The elevator smelled like an indoor swimming pool. It crawled slowly up the side of the building like a dying man clawing his way out of a hole. It was only four floors, but in San Francisco I’d already be at the top of the Transamerica Pyramid. At least it was air-conditioned. But then the door opened onto the hall—which was no hall, it was actually a kind of gangway stuck on the outside of the building like an exposed rib—and the heat hit me again. I could feel rivers of moisture forming on my arms where the box rubbed against them. As always, it was a struggle to open the door. Finally, though, I stepped inside, shut the heat behind me, and put the box down on the dining room table. I went to the refrigerator and made myself a seltzer.
Then I picked up the phone to call Ella, but then I didn’t.

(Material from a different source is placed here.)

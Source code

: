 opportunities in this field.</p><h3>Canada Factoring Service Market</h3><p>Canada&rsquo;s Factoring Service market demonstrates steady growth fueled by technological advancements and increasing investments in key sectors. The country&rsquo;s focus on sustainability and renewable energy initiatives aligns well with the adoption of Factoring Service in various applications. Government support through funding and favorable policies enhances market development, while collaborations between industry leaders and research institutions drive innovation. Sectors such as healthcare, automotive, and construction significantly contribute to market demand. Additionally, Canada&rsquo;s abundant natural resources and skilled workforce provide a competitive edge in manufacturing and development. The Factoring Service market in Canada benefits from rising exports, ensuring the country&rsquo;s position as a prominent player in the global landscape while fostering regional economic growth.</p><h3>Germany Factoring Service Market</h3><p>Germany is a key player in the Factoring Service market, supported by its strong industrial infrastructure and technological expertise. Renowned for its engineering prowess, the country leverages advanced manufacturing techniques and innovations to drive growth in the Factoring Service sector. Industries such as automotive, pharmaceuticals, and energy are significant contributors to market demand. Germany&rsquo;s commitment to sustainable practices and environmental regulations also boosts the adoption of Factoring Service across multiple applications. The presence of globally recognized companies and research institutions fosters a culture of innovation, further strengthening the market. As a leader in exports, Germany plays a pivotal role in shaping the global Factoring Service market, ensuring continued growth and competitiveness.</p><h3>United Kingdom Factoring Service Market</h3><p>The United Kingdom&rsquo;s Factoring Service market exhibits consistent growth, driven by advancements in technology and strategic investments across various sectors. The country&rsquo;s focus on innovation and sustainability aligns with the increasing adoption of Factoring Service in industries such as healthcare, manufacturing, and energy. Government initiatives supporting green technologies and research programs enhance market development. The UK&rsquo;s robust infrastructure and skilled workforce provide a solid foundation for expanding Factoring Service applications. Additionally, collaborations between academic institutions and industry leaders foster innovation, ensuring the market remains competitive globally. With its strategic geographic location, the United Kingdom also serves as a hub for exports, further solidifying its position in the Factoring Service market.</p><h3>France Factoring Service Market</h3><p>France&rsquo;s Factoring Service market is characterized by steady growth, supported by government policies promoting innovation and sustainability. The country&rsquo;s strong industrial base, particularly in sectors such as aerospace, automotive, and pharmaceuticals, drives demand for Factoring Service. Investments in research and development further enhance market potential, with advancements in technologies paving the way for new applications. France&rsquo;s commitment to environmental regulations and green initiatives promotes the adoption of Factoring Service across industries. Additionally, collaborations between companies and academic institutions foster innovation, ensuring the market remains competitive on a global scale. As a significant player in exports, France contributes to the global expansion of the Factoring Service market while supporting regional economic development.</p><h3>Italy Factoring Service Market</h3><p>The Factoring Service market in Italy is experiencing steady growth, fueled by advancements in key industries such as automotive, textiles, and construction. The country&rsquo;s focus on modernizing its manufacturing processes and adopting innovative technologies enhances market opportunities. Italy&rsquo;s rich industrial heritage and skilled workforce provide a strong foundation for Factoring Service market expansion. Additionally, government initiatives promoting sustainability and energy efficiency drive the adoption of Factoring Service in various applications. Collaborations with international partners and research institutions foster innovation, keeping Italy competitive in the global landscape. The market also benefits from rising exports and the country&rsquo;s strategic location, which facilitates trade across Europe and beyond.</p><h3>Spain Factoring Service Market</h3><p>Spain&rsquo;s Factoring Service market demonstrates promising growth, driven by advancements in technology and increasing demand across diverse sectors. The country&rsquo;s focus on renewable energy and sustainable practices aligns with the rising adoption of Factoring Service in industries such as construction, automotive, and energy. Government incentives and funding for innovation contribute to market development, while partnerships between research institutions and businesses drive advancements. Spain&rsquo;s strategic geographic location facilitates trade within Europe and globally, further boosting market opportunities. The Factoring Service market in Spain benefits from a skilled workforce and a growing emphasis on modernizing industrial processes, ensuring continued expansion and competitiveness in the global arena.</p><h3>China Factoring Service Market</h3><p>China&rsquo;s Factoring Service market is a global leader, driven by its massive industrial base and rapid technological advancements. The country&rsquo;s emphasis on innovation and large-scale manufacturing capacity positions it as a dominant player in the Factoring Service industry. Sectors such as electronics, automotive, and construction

You call because you want to connect, but you don’t connect, you can never connect, you can’t wait to hang up, you hang up, you feel utterly alone—like you’re stuck in the bottom of a swimming pool and can’t hear anything except your own breathing. The thing is, you see, it’s the words. It’s just like a stand-up routine, or a sermon maybe. You work hard on the words, and you think the words say it, but actually it’s the delivery, and the delivery is in your body, your eyes, the fact that someone is right there in front of you and even if you can’t see them as individuals, it’s that you smell them, you sense their bodies there, it’s physical, it’s visceral.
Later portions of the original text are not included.